Source data below:

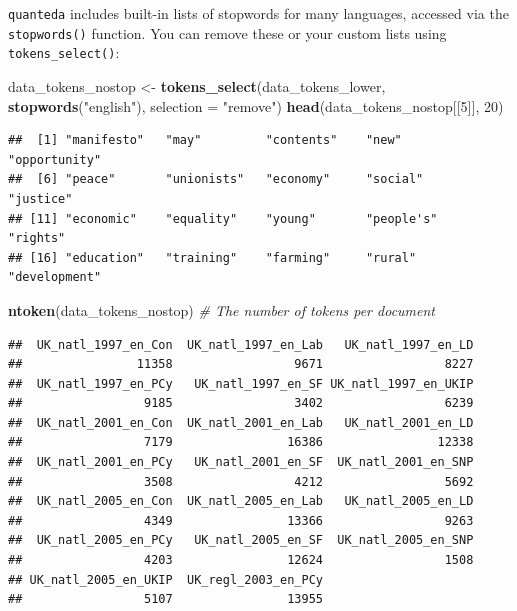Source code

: \documentclass[
]{book}
\newenvironment{Shaded}{\begin{snugshade}}{\end{snugshade}}
\newcommand{\AttributeTok}[1]{\textcolor[rgb]{0.13,0.29,0.53}{#1}}
\newcommand{\CommentTok}[1]{\textcolor[rgb]{0.56,0.35,0.01}{\textit{#1}}}
\newcommand{\DecValTok}[1]{\textcolor[rgb]{0.00,0.00,0.81}{#1}}
\newcommand{\FunctionTok}[1]{\textcolor[rgb]{0.13,0.29,0.53}{\textbf{#1}}}
\newcommand{\NormalTok}[1]{#1}
\newcommand{\OtherTok}[1]{\textcolor[rgb]{0.56,0.35,0.01}{#1}}
\newcommand{\StringTok}[1]{\textcolor[rgb]{0.31,0.60,0.02}{#1}}
\begin{document}
\texttt{quanteda} includes built-in lists of stopwords for many languages, accessed via the \texttt{stopwords()} function. You can remove these or your custom lists using \texttt{tokens\_select()}:

\begin{Shaded}
\begin{Highlighting}[]
\NormalTok{data\_tokens\_nostop }\OtherTok{\textless{}{-}} \FunctionTok{tokens\_select}\NormalTok{(data\_tokens\_lower, }\FunctionTok{stopwords}\NormalTok{(}\StringTok{"english"}\NormalTok{), }\AttributeTok{selection =} \StringTok{"remove"}\NormalTok{)}
\FunctionTok{head}\NormalTok{(data\_tokens\_nostop[[}\DecValTok{5}\NormalTok{]], }\DecValTok{20}\NormalTok{)}
\end{Highlighting}
\end{Shaded}

\begin{verbatim}
##  [1] "manifesto"   "may"         "contents"    "new"         "opportunity"
##  [6] "peace"       "unionists"   "economy"     "social"      "justice"    
## [11] "economic"    "equality"    "young"       "people's"    "rights"     
## [16] "education"   "training"    "farming"     "rural"       "development"
\end{verbatim}

\begin{Shaded}
\begin{Highlighting}[]
\FunctionTok{ntoken}\NormalTok{(data\_tokens\_nostop)  }\CommentTok{\# The number of tokens per document}
\end{Highlighting}
\end{Shaded}

\begin{verbatim}
##  UK_natl_1997_en_Con  UK_natl_1997_en_Lab   UK_natl_1997_en_LD 
##                11358                 9671                 8227 
##  UK_natl_1997_en_PCy   UK_natl_1997_en_SF UK_natl_1997_en_UKIP 
##                 9185                 3402                 6239 
##  UK_natl_2001_en_Con  UK_natl_2001_en_Lab   UK_natl_2001_en_LD 
##                 7179                16386                12338 
##  UK_natl_2001_en_PCy   UK_natl_2001_en_SF  UK_natl_2001_en_SNP 
##                 3508                 4212                 5692 
##  UK_natl_2005_en_Con  UK_natl_2005_en_Lab   UK_natl_2005_en_LD 
##                 4349                13366                 9263 
##  UK_natl_2005_en_PCy   UK_natl_2005_en_SF  UK_natl_2005_en_SNP 
##                 4203                12624                 1508 
## UK_natl_2005_en_UKIP  UK_regl_2003_en_PCy 
##                 5107                13955
\end{verbatim}
\end{document}
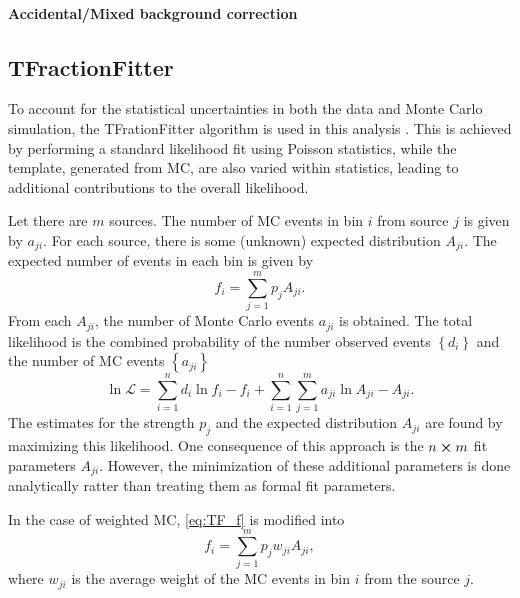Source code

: \documentclass[../main.tex]{subfiles}
\begin{document}
\paragraph{Accidental/Mixed background correction}



\subsection{TFractionFitter}
To account for the statistical uncertainties in both the data and Monte Carlo
simulation, the TFrationFitter algorithm is used in this analysis \cite{barlow1993}.
This is achieved by performing a standard likelihood fit using Poisson statistics,
while the template, generated from MC, are also varied within statistics, leading
to additional contributions to the overall likelihood.

Let there are $m$ sources. The number of MC events in bin $i$ from source $j$
is given by $a_{ji}$. For each source, there is some (unknown) expected distribution
$A_{ji}$. The expected number of events in each bin is given by
\begin{equation}
	f_i = \sum^m_{j=1} p_j A_{ji}.
	\label{eq:TF_f}
\end{equation}
From each $A_{ji}$, the number of Monte Carlo events $a_{ji}$ is obtained.
The total likelihood is the combined probability of the number observed events $\left\{d_i\right\}$
and the number of MC events $\left\{a_{ji}\right\}$
\begin{equation}
	\ln \mathcal{L} = \sum^n_{i=1} d_i \ln f_i -f_i + \sum^n_{i=1} \sum^m_{j=1} a_{ji} \ln A_{ji} - A_{ji}.
	\label{eq:TF_likelihood}
\end{equation}
The estimates for the strength $p_j$ and the expected distribution $A_{ji}$ are
found by maximizing this likelihood. One consequence of this approach is the
$n \cross m$ fit parameters $A_{ji}$. However, the  minimization of these additional
parameters is done analytically ratter than treating them as formal fit parameters.

In the case of weighted MC, \cref{eq:TF_f} is modified into
\begin{equation}
	f_i = \sum^m_{j=1} p_j w_{ji}A_{ji},
\end{equation}
where $w_{ji}$ is the average weight of the MC events in bin $i$ from the source $j$.
\end{document}
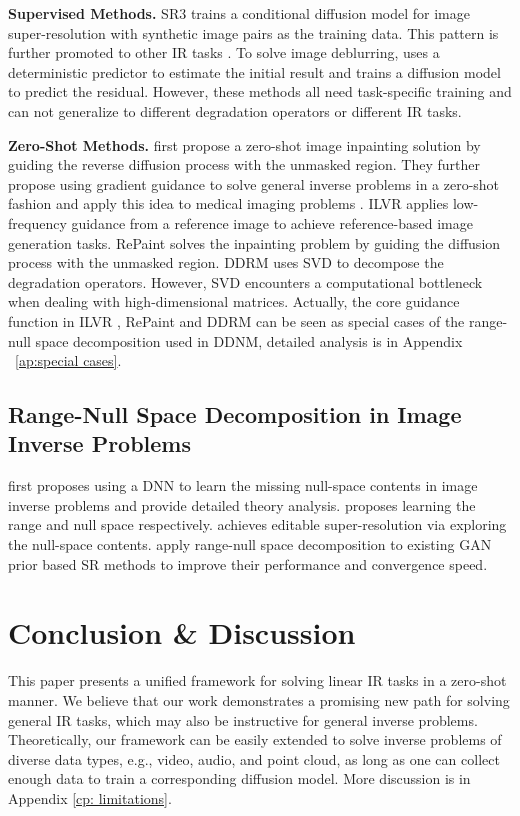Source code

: \documentclass{article} \usepackage{iclr2023_conference,times}
\begin{document}
\textbf{Supervised Methods.} SR3 \citep{sr3} trains a conditional diffusion model for image super-resolution with synthetic image pairs as the training data. This pattern is further promoted to other IR tasks \citep{saharia2022palette}. To solve image deblurring, \cite{whang2022deblurring} uses a deterministic predictor to estimate the initial result and trains a diffusion model to predict the residual. However, these methods all need task-specific training and can not generalize to different degradation operators or different IR tasks.

\textbf{Zero-Shot Methods.} \cite{song2019generative} first propose a zero-shot image inpainting solution by guiding the reverse diffusion process with the unmasked region. They further propose using gradient guidance to solve general inverse problems in a zero-shot fashion and apply this idea to medical imaging problems \citep{song2020score,song2021solving}. ILVR \citep{choi2021ilvr} applies low-frequency guidance from a reference image to achieve reference-based image generation tasks. RePaint \citep{lugmayr2022repaint} solves the inpainting problem by guiding the diffusion process with the unmasked region. DDRM \citep{kawar2022denoising} uses SVD to decompose the degradation operators. However, SVD encounters a computational bottleneck when dealing with high-dimensional matrices. Actually, the core guidance function in ILVR \citep{choi2021ilvr}, RePaint \citep{lugmayr2022repaint} and DDRM \citep{kawar2022denoising} can be seen as special cases of the range-null space decomposition used in DDNM, detailed analysis is in Appendix ~\ref{ap:special cases}. 

\subsection{Range-Null Space Decomposition in Image Inverse Problems}
\cite{schwab2019deep} first proposes using a DNN to learn the missing null-space contents in image inverse problems and provide detailed theory analysis. \cite{chen2020deep} proposes learning the range and null space respectively. \cite{bahat2020explorable} achieves editable super-resolution via exploring the null-space contents. \cite{wang2022gan} apply range-null space decomposition to existing GAN prior based SR methods to improve their performance and convergence speed.


\section{Conclusion \& Discussion}
This paper presents a unified framework for solving linear IR tasks in a zero-shot manner. We believe that our work demonstrates a promising new path for solving general IR tasks, which may also be instructive for general inverse problems. Theoretically, our framework can be easily extended to solve inverse problems of diverse data types, e.g., video, audio, and point cloud, as long as one can collect enough data to train a corresponding diffusion model. More discussion is in Appendix \ref{cp: limitations}.
\end{document}
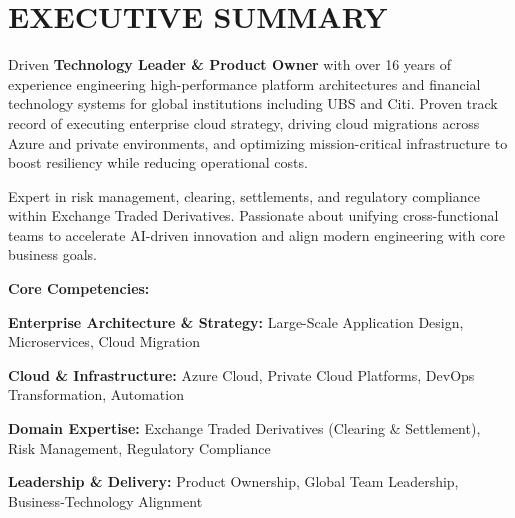 \section{EXECUTIVE SUMMARY}
Driven \textbf{Technology Leader \& Product Owner} with over 16 years of experience engineering high-performance platform architectures and financial technology systems for global institutions including UBS and Citi. Proven track record of executing enterprise cloud strategy, driving cloud migrations across Azure and private environments, and optimizing mission-critical infrastructure to boost resiliency while reducing operational costs.

\vspace{4pt}
Expert in risk management, clearing, settlements, and regulatory compliance within Exchange Traded Derivatives. Passionate about unifying cross-functional teams to accelerate AI-driven innovation and align modern engineering with core business goals.

\vspace{6pt}
\textbf{Core Competencies:}
\begin{itemize}[leftmargin=0.15in, label={$\bullet$}]
  \small{
    \item \textbf{Enterprise Architecture \& Strategy:} Large-Scale Application Design, Microservices, Cloud Migration
    \item \textbf{Cloud \& Infrastructure:} Azure Cloud, Private Cloud Platforms, DevOps Transformation, Automation
    \item \textbf{Domain Expertise:} Exchange Traded Derivatives (Clearing \& Settlement), Risk Management, Regulatory Compliance
    \item \textbf{Leadership \& Delivery:} Product Ownership, Global Team Leadership, Business-Technology Alignment
  }
\end{itemize}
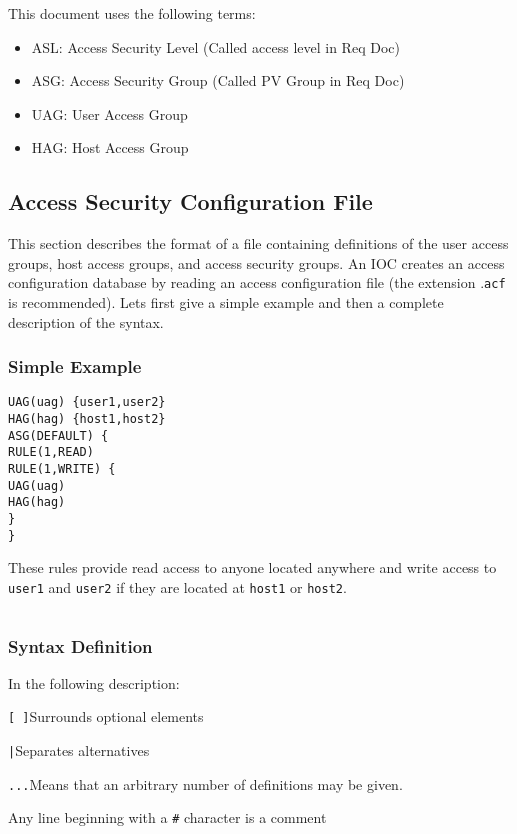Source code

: This document uses the following terms:

\begin{itemize}\item {}ASL:  Access Security Level (Called access level in Req Doc)

\item {}ASG:  Access Security Group (Called PV Group in Req Doc)

\item {}UAG:  User Access Group

\item {}HAG:  Host Access Group

\end{itemize}\subsection{Access Security Configuration File}

This section describes the format of a file containing definitions of the user access groups, host access groups, and access 
security groups. An IOC creates an access configuration database by reading an access configuration file (the extension 
.\verb|acf| is recommended). Lets first give a simple example and then a complete description of the syntax.

\subsubsection{Simple Example}

\begin{verbatim}UAG(uag) {user1,user2}
HAG(hag) {host1,host2}
ASG(DEFAULT) {
RULE(1,READ)
RULE(1,WRITE) {
UAG(uag)
HAG(hag)
}
}
\end{verbatim}These rules provide read access to anyone located anywhere and write access to \verb|user1| and \verb|user2| if they are located at 
\verb|host1| or \verb|host2|.

\begin{verbatim}
\end{verbatim}\subsubsection{Syntax Definition}

In the following description:

\begin{description}\item \verb|[ ]|Surrounds optional elements

\verb||\verb+|+\verb||Separates alternatives

\verb|...|Means that an arbitrary number of definitions may be given.

\end{description}Any line beginning with a \verb|#| character is a comment

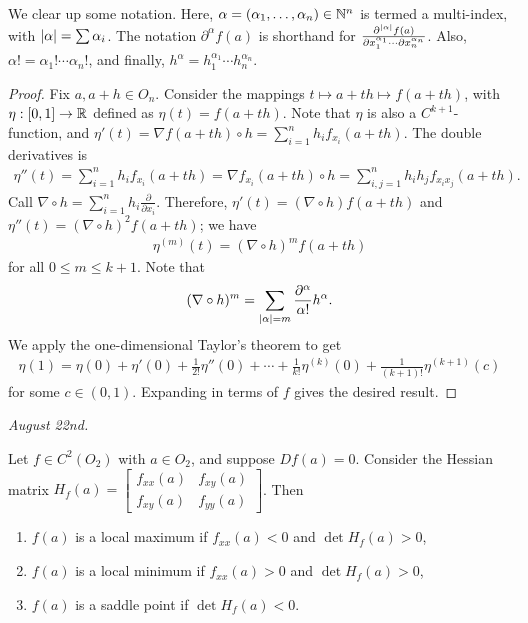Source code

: We clear up some notation. Here, $\alpha = (\alpha_{1},\ldots,\alpha_{n}) \in \mathbb{N}^{n}$ is termed a multi-index, with $\left| \alpha \right| = \sum \alpha_{i}$. The notation $\partial^{\alpha}f(a)$ is shorthand for $\frac{\partial^{\left| \alpha \right|}f(a)}{\partial x_{1}^{\alpha_{1}} \cdots \partial x_{n}^{\alpha_{n}}}$. Also, $\alpha! = \alpha_{1}! \cdots \alpha_{n}!$, and finally, $h^{\alpha} = h_{1}^{\alpha_{1}} \cdots h_{n}^{\alpha_{n}}$.

\begin{proof}
    Fix $a,a+h \in O_{n}$. Consider the mappings $t \mapsto a+th \mapsto f(a+th)$, with $\eta:[0,1] \to \mathbb{R}$ defined as $\eta(t) = f(a+th)$. Note that $\eta$ is also a $C^{k+1}$-function, and $\eta'(t) = \nabla f(a+th) \circ h = \sum_{i=1}^{n} h_{i}f_{x_{i}}(a+th)$. The double derivatives is
    \begin{align}
        \eta''(t) = \sum_{i=1}^{n} h_{i}f_{x_{i}}(a+th) = \nabla f_{x_{i}}(a+th) \circ h = \sum_{i,j=1}^{n} h_{i}h_{j}f_{x_{i}x_{j}}(a+th).
    \end{align}
    Call $\nabla \circ h = \sum_{i=1}^{n} h_{i} \frac{\partial}{\partial x_{i}}$. Therefore, $\eta'(t) = (\nabla \circ h) f(a+th)$ and $\eta''(t) = (\nabla \circ h)^{2}f(a+th)$; we have
    \begin{align}
        \eta^{(m)}(t) = (\nabla \circ h)^{m}f(a+th)
    \end{align}
    for all $0 \leq m \leq k+1$. Note that 
    \begin{align}
        (\nabla \circ h)^{m} = \sum_{\left| \alpha \right|=m} \frac{\partial^{\alpha}}{\alpha!}h^{\alpha}.
    \end{align}
    We apply the one-dimensional Taylor's theorem to get
    \begin{align}
        \eta(1) = \eta(0) + \eta'(0) + \frac{1}{2!}\eta''(0) + \cdots + \frac{1}{k!}\eta^{(k)}(0) + \frac{1}{(k+1)!} \eta^{(k+1)} (c)
    \end{align}
    for some $c \in (0,1)$. Expanding in terms of $f$ gives the desired result.
\end{proof}

\noindent \textit{August 22nd.}

\begin{theorem}
    Let $f \in C^{2}(O_{2})$ with $a \in O_{2}$, and suppose $Df(a) = 0$. Consider the Hessian matrix $H_{f}(a) = \begin{bmatrix}
        f_{xx}(a) & f_{xy}(a) \\ f_{xy}(a) & f_{yy}(a)
    \end{bmatrix}$. Then
    \begin{enumerate}
        \item $f(a)$ is a local maximum if $f_{xx}(a) < 0$ and $\det H_{f}(a) > 0$,
        \item $f(a)$ is a local minimum if $f_{xx}(a) > 0$ and $\det H_{f}(a) > 0$,
        \item $f(a)$ is a saddle point if $\det H_{f}(a) < 0$.
    \end{enumerate}
\end{theorem}

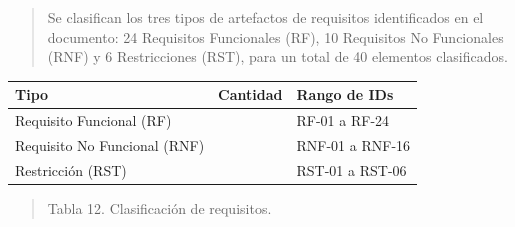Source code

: \documentclass[
]{article}
\newcounter{none} %
\begin{document}
\begin{quote}
Se clasifican los tres tipos de artefactos de requisitos identificados
en el documento: 24 Requisitos Funcionales (RF), 10 Requisitos No
Funcionales (RNF) y 6 Restricciones (RST), para un total de 40 elementos
clasificados.
\end{quote}

{\def\LTcaptype{none} %
\begin{longtable}[]{@{}
  >{\centering\arraybackslash}p{}
  >{\centering\arraybackslash}p{}
  >{\centering\arraybackslash}p{}@{}}
\toprule\noalign{}
\begin{minipage}[b]{\linewidth}\centering
\textbf{Tipo}
\end{minipage} & \begin{minipage}[b]{\linewidth}\centering
\textbf{Cantidad}
\end{minipage} & \begin{minipage}[b]{\linewidth}\centering
\textbf{Rango de IDs}
\end{minipage} \\
\midrule\noalign{}
\endhead
\bottomrule\noalign{}
\endlastfoot
Requisito Funcional (RF) & 24 & RF-01 a RF-24 \\
Requisito No Funcional (RNF) & 16 & RNF-01 a RNF-16 \\
Restricción (RST) & 6 & RST-01 a RST-06 \\
\end{longtable}
}

\begin{quote}
\protect{}\label{_bookmark61}{}Tabla 12. Clasificación de
requisitos.
\end{quote}
\end{document}
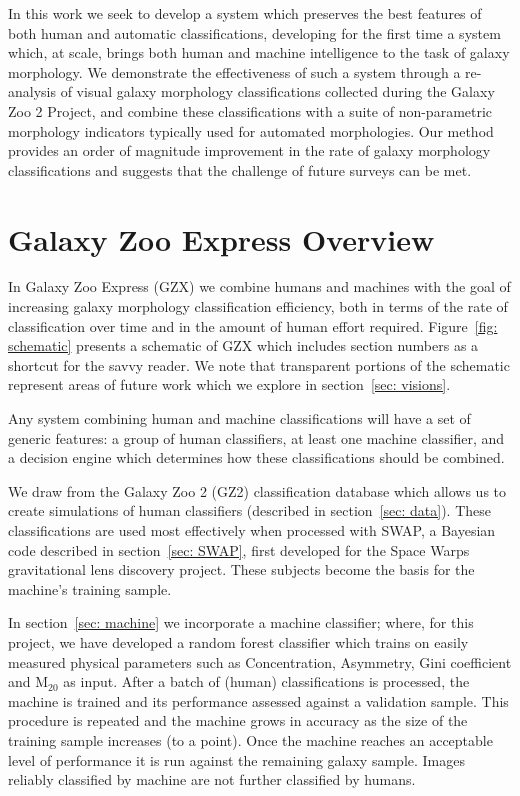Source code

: \documentclass[twocolumn]{aastex6}
\begin{document}
In this work we seek to develop a system which preserves the best features of both human and automatic classifications,  developing for the first time a system which, at scale, brings both human and machine intelligence to the task of galaxy morphology. We demonstrate the effectiveness of such a system through a 
re-analysis of visual galaxy morphology classifications collected during the Galaxy Zoo 2
Project, and combine these classifications with a suite of non-parametric 
morphology indicators typically used for automated morphologies. Our method 
provides an order of magnitude improvement in the rate of galaxy morphology classifications and suggests that the challenge of future surveys can be met.





\section{Galaxy Zoo Express Overview}
In Galaxy Zoo Express (GZX) we combine humans and machines with the goal of 
increasing galaxy morphology classification efficiency, both in terms of the rate 
of classification over time and in the amount of human effort required. 
Figure~\ref{fig: schematic} presents a schematic of GZX which includes section 
numbers as a shortcut for the savvy reader. We note that transparent portions
 of the schematic represent areas of future work which we explore in section~\ref{sec: visions}. 

Any system combining human and machine classifications will have a set of generic 
features: a group of human classifiers, at least one machine classifier, and a 
decision engine which determines how these classifications should be combined.


We draw from the Galaxy Zoo 2 (GZ2) classification database which allows us to 
 create simulations of human classifiers (described in section~\ref{sec: data}).
These classifications are used most effectively when processed with SWAP, 
a Bayesian code described in  section~\ref{sec: SWAP}, first developed for the 
Space Warps gravitational lens discovery project. 
These subjects become the basis for the machine's training sample. 

In section~\ref{sec: machine} we incorporate a machine classifier; where, for this
project, we have developed a random forest classifier which trains on easily measured 
physical parameters such as Concentration, Asymmetry, Gini coefficient and M$_{20}$ as input. 
After a batch of (human) classifications is processed,  the machine is trained and 
its performance assessed against a validation sample. This procedure is repeated and 
the machine grows in accuracy as the size of the training sample increases (to a point). 
Once the machine reaches an acceptable level of performance it is run against the 
remaining galaxy sample. Images reliably classified by machine are not further classified by humans.
\end{document}
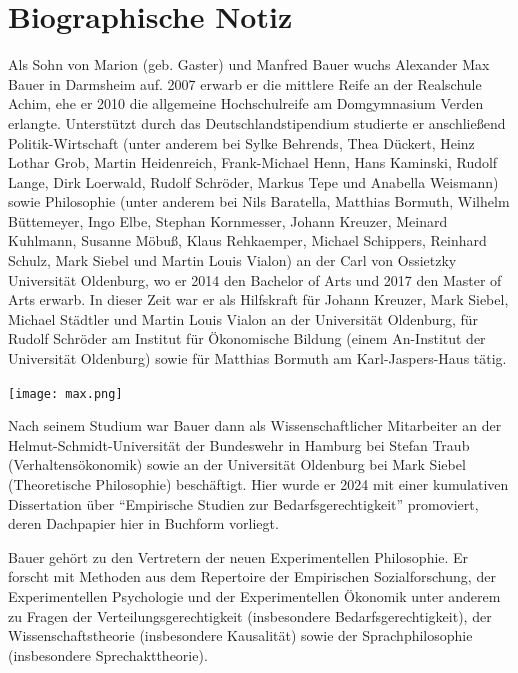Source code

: \documentclass[justified,nobib,nohyper,symmetric,twoside]{tufte-book}
\begin{document}
\cleardoublepage
\chapter*{Biographische Notiz}
Als Sohn von Marion (geb. Gaster) und Manfred Bauer wuchs \mbox{Alexander} Max Bauer in Darmsheim auf.
2007 erwarb er die mittlere Reife an der Realschule Achim, ehe er 2010 die allgemeine Hochschulreife am Domgymnasium Verden erlangte.
Unterstützt durch das Deutschlandstipendium studierte er anschließend Politik-Wirtschaft (unter anderem bei Sylke Behrends, Thea Dückert, Heinz Lothar Grob, Martin Heidenreich, Frank-Michael Henn, Hans Kaminski, Rudolf Lange, Dirk Loerwald, Rudolf Schröder, Markus Tepe und Anabella Weismann) sowie Philosophie (unter anderem bei Nils Baratella, Matthias Bormuth, Wilhelm Büttemeyer, Ingo Elbe, Stephan Kornmesser, Johann Kreuzer, Meinard Kuhlmann, Susanne Möbuß, Klaus Rehkaemper, Michael Schippers, Reinhard Schulz, Mark Siebel und Martin Louis Vialon) an der Carl von Ossietzky Universität Oldenburg, wo er 2014 den Bachelor of Arts und 2017 den Master of Arts erwarb.
In dieser Zeit war er als Hilfskraft für Johann Kreuzer, Mark Siebel, Michael Städtler und Martin Louis \mbox{Vialon} an der Universität Oldenburg, für Rudolf Schröder am Institut für Ökonomische Bildung (einem An-Institut der Universität Oldenburg) sowie für Matthias Bormuth am Karl-Jaspers-Haus tätig.

\begin{marginfigure}[-200pt]
   \texttt{[image: max.png]}
\end{marginfigure}


Nach seinem Studium war Bauer dann als Wissenschaftlicher Mitarbeiter an der Helmut-Schmidt-Universität der Bundeswehr in Hamburg bei Stefan Traub (Verhaltensökonomik) sowie an der Universität Oldenburg bei Mark Siebel (Theoretische Philosophie) beschäftigt.
Hier wurde er 2024 mit einer kumulativen Dissertation über \enquote{Empirische Studien zur Bedarfsgerechtigkeit} promoviert, deren Dachpapier hier in Buchform vorliegt.

Bauer gehört zu den Vertretern der neuen Experimentellen Philosophie.
Er forscht mit Methoden aus dem Repertoire der Empirischen Sozialforschung, der Experimentellen Psychologie und der Experimentellen Ökonomik unter anderem zu Fragen der Verteilungsgerechtigkeit (insbesondere Bedarfsgerechtigkeit), der Wissenschaftstheorie (insbesondere Kausalität) sowie der Sprachphilosophie (insbesondere Sprechakttheorie).
\end{document}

End of Source data.

▶ **Work required**: Copy every line in the entries above that has the string "local" in it.

▶ **Task response**:
        \item $f(a)$ is a local maximum if $f_{xx}(a) < 0$ and $\det H_{f}(a) > 0$,
        \item $f(a)$ is a local minimum if $f_{xx}(a) > 0$ and $\det H_{f}(a) > 0$,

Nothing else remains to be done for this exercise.